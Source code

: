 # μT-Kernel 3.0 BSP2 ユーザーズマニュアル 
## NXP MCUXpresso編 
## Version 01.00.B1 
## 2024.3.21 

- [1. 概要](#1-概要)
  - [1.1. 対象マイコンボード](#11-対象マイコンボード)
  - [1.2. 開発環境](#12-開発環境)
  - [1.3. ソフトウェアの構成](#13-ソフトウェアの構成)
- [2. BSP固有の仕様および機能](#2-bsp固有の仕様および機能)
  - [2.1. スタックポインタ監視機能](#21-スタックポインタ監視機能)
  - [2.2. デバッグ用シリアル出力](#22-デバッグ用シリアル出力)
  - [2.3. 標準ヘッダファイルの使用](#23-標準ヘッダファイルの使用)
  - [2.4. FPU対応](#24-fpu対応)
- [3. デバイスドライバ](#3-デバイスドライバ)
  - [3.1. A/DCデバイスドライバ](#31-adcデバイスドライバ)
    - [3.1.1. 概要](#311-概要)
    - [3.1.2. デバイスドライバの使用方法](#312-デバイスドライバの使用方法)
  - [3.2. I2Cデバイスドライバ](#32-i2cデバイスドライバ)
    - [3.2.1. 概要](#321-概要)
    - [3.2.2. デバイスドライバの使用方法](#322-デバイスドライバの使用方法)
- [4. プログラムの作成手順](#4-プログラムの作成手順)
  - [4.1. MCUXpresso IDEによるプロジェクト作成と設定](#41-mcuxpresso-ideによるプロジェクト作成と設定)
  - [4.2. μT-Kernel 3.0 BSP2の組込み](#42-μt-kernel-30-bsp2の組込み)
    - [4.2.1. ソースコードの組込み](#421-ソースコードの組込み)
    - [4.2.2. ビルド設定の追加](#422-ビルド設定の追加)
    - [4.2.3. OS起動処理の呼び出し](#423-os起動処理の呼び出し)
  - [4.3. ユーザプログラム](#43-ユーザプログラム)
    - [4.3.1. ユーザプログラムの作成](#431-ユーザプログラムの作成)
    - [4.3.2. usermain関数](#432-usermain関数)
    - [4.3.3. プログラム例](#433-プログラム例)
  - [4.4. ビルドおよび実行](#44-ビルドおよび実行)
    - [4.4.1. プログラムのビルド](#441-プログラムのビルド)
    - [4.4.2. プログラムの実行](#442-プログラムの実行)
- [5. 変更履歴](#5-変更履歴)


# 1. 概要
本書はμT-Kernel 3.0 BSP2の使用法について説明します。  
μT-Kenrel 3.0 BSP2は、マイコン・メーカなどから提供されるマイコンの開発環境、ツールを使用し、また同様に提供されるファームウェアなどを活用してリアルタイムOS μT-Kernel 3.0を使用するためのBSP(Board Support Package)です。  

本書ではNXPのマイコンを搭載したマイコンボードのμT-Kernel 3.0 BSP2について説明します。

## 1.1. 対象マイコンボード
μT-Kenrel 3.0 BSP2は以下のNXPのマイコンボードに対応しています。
* * *
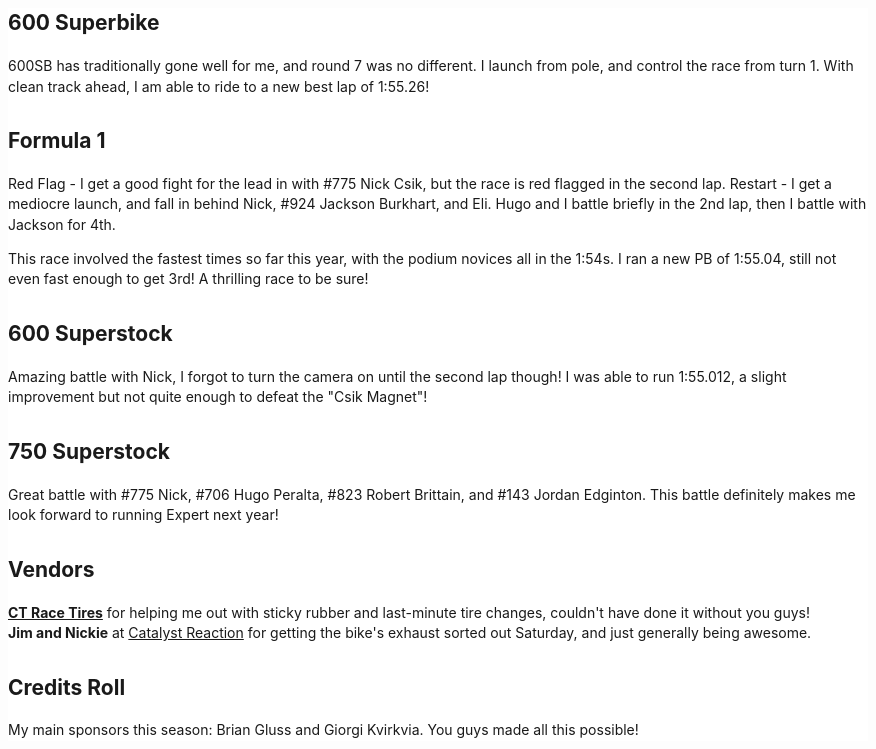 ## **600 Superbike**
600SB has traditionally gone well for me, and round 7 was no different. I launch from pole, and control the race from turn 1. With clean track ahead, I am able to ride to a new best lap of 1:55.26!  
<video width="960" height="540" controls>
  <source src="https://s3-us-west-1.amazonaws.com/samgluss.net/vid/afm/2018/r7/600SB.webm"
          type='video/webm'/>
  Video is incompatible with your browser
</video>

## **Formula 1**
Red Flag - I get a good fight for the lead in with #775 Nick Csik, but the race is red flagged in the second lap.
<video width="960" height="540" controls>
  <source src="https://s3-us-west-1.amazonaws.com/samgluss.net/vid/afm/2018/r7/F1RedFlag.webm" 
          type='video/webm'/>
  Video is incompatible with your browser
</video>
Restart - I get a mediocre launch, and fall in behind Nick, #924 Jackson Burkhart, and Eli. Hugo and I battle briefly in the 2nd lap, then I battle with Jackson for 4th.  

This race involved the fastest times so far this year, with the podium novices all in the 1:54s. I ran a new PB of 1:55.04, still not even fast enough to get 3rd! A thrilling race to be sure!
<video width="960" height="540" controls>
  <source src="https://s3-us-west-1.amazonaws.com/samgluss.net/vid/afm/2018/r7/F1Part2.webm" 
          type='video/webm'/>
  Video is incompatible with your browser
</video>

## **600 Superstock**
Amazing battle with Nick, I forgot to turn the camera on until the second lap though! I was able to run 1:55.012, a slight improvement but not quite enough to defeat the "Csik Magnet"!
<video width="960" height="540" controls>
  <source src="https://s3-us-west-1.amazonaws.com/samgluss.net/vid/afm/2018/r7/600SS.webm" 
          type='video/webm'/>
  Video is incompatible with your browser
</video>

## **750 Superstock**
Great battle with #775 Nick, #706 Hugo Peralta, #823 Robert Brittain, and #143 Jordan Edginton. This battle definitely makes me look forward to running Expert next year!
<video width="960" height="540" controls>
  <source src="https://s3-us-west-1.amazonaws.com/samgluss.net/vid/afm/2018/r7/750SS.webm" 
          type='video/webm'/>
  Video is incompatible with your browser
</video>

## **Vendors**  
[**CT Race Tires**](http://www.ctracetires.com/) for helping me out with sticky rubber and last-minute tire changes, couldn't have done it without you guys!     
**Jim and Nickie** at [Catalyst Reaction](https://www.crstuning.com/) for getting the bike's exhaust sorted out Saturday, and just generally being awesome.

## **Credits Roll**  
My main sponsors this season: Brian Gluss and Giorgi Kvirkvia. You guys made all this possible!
* * *
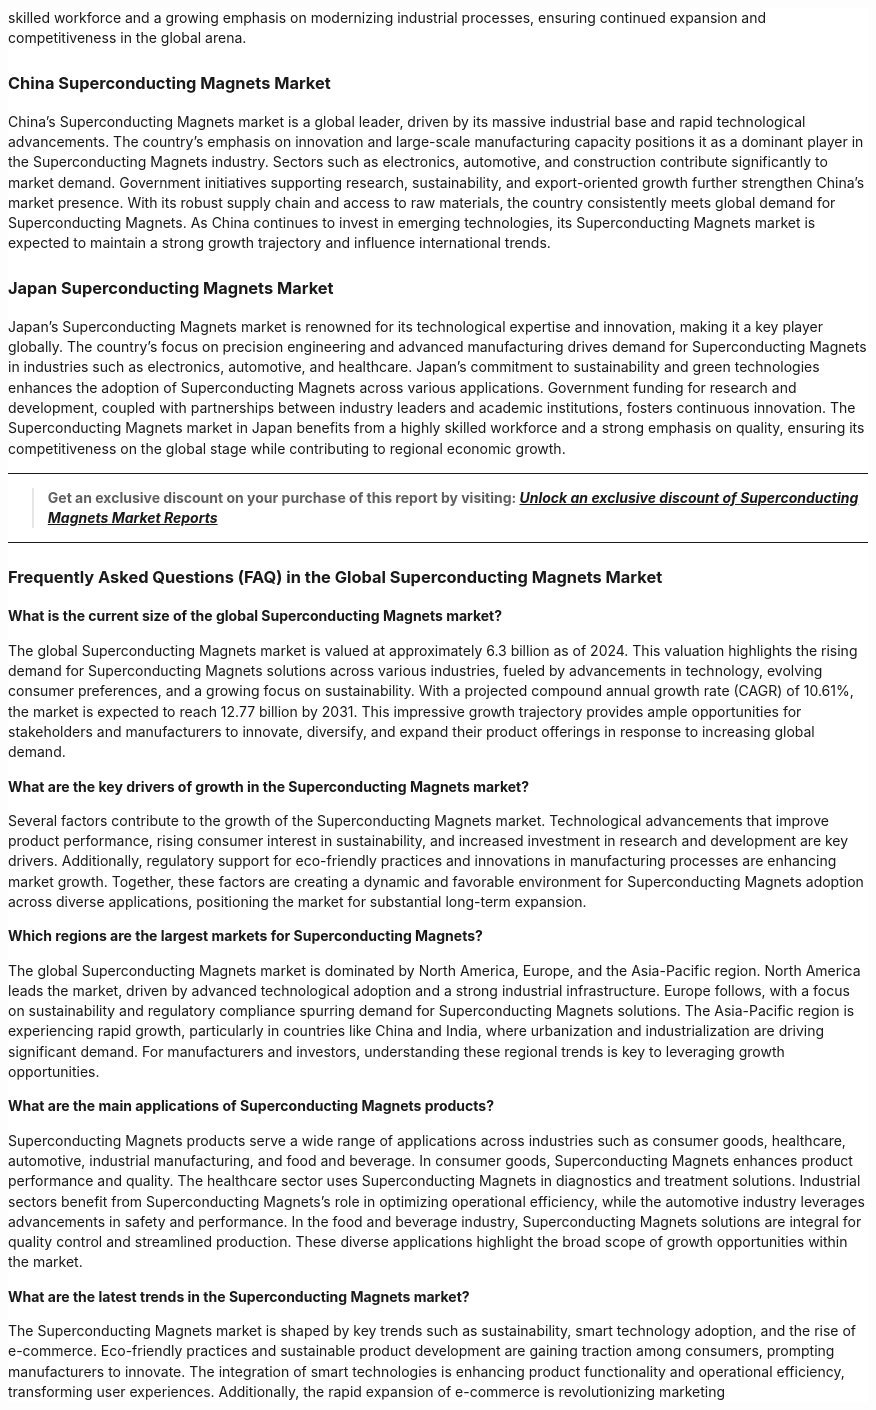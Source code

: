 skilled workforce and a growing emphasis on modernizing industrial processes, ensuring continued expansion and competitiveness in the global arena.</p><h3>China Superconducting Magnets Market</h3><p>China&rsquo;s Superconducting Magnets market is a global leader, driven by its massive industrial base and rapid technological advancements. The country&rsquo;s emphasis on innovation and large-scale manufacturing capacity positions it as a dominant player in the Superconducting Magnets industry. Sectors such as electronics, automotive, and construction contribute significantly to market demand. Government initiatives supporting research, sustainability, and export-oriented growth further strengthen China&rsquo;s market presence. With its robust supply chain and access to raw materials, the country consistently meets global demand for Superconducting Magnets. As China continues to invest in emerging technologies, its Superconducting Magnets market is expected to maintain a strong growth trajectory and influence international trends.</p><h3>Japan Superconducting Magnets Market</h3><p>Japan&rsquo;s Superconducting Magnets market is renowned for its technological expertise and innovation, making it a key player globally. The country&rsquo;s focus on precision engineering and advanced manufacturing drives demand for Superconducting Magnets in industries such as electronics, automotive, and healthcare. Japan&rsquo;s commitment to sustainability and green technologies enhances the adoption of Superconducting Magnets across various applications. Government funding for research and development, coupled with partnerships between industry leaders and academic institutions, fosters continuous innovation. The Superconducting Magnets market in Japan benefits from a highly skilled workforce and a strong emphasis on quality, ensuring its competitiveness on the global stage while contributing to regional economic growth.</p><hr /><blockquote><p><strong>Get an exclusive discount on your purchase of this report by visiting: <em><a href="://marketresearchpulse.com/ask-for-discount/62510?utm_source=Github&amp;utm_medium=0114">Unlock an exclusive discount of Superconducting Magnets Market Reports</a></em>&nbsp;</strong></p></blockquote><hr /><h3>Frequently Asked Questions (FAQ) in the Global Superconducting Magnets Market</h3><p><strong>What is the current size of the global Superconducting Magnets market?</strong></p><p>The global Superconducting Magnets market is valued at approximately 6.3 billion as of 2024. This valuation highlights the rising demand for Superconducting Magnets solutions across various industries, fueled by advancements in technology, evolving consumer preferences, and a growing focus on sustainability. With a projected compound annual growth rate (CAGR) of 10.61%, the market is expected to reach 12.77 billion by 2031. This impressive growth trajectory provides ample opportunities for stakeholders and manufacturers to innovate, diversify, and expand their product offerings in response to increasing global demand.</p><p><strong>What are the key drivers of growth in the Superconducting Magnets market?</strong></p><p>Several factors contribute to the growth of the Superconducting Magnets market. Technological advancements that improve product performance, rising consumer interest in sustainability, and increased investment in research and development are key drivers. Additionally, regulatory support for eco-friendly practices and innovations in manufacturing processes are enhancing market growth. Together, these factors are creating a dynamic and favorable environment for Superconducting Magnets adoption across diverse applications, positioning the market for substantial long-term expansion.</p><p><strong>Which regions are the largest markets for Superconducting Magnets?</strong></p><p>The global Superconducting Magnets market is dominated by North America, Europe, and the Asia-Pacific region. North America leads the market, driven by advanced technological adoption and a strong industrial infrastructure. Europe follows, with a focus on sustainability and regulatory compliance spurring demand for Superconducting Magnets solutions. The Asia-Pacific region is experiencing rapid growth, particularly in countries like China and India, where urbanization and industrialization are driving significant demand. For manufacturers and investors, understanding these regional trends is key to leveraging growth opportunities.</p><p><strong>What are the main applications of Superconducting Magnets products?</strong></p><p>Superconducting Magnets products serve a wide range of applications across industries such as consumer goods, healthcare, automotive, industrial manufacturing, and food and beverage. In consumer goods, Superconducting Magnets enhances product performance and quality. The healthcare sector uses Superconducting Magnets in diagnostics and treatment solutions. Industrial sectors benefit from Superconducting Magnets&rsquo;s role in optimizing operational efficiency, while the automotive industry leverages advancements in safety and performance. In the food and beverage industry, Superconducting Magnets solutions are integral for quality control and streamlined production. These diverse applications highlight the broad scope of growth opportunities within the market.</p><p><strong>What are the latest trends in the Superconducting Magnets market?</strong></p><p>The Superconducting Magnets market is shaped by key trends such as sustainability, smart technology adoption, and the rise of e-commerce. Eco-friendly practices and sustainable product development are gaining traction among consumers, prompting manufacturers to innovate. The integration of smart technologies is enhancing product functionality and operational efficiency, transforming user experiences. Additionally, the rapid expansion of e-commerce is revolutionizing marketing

Task statement:
From the line holding "## **Formula 1**" to the line holding "Restart - I", inclusive, restate each line above exactly as written.

Answer for this exercise:
## **Formula 1**
Red Flag - I get a good fight for the lead in with #775 Nick Csik, but the race is red flagged in the second lap.
<video width="960" height="540" controls>
  <source src="https://s3-us-west-1.amazonaws.com/samgluss.net/vid/afm/2018/r7/F1RedFlag.webm" 
          type='video/webm'/>
  Video is incompatible with your browser
</video>
Restart - I get a mediocre launch, and fall in behind Nick, #924 Jackson Burkhart, and Eli. Hugo and I battle briefly in the 2nd lap, then I battle with Jackson for 4th.  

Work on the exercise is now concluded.